■ **Data records**:
- Opening Delimiter -
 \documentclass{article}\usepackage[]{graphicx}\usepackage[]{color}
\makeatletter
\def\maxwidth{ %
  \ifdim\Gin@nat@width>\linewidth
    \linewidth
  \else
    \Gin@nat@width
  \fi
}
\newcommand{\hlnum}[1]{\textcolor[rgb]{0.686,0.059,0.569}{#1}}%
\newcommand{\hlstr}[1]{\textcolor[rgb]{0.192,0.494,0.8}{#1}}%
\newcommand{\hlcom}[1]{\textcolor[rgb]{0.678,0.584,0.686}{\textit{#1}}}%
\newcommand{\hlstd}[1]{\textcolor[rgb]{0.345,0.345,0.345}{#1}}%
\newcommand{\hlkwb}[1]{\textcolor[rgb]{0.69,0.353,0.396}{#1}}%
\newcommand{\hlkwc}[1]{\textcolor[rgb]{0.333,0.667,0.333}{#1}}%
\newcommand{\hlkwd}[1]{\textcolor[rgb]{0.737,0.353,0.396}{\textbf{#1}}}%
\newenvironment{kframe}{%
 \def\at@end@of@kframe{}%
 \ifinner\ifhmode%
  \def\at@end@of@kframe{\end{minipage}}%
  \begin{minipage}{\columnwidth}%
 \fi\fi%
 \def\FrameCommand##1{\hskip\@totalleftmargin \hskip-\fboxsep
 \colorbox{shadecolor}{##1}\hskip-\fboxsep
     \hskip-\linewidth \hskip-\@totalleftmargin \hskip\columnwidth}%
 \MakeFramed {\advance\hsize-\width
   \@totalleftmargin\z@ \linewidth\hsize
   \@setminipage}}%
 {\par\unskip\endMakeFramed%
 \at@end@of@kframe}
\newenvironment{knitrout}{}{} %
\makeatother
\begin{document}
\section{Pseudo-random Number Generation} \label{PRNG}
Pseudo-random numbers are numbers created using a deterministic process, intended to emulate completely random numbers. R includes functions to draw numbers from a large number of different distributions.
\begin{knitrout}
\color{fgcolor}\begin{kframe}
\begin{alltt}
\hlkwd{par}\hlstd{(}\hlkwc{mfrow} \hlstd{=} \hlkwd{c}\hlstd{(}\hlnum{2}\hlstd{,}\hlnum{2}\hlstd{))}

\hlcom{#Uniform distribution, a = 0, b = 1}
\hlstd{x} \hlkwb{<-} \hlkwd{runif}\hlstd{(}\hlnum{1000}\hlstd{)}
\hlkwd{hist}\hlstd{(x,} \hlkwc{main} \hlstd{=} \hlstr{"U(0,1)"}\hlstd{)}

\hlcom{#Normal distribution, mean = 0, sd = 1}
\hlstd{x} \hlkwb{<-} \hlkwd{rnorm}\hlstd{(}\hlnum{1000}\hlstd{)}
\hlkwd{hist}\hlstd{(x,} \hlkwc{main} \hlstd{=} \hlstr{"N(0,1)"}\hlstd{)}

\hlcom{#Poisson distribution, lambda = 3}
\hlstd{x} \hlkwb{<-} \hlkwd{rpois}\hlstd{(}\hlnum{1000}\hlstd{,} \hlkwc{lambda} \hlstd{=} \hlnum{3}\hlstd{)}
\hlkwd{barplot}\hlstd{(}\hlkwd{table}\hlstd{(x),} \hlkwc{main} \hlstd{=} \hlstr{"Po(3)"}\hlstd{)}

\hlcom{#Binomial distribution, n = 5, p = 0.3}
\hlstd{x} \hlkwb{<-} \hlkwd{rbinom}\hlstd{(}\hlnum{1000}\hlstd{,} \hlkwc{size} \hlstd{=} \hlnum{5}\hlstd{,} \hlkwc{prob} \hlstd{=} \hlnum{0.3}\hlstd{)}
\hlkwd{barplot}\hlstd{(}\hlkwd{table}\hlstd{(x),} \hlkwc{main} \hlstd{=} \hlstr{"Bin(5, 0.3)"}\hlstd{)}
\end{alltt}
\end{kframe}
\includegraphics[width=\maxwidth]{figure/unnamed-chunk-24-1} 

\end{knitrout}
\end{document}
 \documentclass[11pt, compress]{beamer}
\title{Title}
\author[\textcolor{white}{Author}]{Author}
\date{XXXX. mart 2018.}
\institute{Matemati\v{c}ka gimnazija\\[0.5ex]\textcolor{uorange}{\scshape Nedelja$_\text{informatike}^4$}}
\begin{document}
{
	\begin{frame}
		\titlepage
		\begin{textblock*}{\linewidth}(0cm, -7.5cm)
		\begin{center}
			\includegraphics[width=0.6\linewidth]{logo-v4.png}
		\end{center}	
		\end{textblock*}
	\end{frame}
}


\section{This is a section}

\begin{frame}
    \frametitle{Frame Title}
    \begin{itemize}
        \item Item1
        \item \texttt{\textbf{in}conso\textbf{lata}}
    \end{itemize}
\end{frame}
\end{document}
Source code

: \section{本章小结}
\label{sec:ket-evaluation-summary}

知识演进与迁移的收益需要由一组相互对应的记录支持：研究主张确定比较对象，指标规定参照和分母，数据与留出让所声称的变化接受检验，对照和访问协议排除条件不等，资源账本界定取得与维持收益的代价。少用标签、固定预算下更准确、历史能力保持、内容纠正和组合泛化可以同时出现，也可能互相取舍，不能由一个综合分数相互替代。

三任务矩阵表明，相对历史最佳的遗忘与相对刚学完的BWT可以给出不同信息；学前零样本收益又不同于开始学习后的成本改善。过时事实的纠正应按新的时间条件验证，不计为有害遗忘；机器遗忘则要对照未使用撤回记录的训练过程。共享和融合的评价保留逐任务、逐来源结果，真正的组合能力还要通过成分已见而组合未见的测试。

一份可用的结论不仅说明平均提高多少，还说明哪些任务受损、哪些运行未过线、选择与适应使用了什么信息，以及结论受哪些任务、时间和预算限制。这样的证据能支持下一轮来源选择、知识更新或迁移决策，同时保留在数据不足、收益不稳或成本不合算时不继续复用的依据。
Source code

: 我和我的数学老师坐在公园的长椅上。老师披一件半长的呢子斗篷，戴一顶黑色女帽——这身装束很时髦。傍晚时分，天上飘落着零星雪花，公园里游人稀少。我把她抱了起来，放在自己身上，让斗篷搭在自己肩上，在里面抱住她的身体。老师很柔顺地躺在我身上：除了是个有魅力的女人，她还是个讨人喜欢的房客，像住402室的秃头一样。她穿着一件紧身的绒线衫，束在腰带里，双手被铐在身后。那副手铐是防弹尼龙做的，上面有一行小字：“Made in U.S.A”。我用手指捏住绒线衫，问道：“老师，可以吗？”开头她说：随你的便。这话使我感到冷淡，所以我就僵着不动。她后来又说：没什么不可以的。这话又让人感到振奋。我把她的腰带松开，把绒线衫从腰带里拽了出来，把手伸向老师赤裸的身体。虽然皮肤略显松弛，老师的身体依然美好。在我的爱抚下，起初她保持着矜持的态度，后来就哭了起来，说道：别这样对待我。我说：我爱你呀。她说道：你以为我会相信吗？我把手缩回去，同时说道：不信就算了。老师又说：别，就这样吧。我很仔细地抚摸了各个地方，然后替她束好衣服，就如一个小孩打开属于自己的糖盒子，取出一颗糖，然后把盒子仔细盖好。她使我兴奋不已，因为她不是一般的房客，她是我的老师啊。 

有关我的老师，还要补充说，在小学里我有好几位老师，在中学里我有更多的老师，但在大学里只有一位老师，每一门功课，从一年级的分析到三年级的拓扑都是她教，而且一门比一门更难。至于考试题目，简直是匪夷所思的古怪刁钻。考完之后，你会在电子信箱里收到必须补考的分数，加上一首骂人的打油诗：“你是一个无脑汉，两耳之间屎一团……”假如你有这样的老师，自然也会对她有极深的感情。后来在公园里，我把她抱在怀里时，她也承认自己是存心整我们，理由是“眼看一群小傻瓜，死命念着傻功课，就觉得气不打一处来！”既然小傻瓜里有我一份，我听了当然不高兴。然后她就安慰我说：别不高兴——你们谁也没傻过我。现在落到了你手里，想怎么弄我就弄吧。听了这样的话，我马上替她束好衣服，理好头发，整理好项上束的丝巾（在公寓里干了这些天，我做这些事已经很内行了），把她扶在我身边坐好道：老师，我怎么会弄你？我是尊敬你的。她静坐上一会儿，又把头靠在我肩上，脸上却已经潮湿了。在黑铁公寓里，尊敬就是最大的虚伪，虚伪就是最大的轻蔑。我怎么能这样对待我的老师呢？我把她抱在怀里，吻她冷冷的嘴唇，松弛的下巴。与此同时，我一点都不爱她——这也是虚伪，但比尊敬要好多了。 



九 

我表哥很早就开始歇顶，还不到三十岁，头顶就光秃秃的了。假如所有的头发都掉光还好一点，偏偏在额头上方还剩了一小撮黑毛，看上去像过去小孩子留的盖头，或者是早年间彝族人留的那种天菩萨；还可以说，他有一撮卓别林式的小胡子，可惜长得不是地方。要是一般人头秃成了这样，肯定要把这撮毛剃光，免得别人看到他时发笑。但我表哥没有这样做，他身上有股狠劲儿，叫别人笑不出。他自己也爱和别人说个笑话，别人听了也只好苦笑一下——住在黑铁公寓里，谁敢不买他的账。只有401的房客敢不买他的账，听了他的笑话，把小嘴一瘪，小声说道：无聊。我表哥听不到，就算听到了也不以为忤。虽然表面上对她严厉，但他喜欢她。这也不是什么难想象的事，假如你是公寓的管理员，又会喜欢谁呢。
- Closing Delimiter -
■ **Task details**:
Report, for the data above, every line in which the string "linewidth" appears.

■ **Result of this exercise**:
  \ifdim\Gin@nat@width>\linewidth
    \linewidth
     \hskip-\linewidth \hskip-\@totalleftmargin \hskip\columnwidth}%
   \@totalleftmargin\z@ \linewidth\hsize
		\begin{textblock*}{\linewidth}(0cm, -7.5cm)
			\includegraphics[width=0.6\linewidth]{logo-v4.png}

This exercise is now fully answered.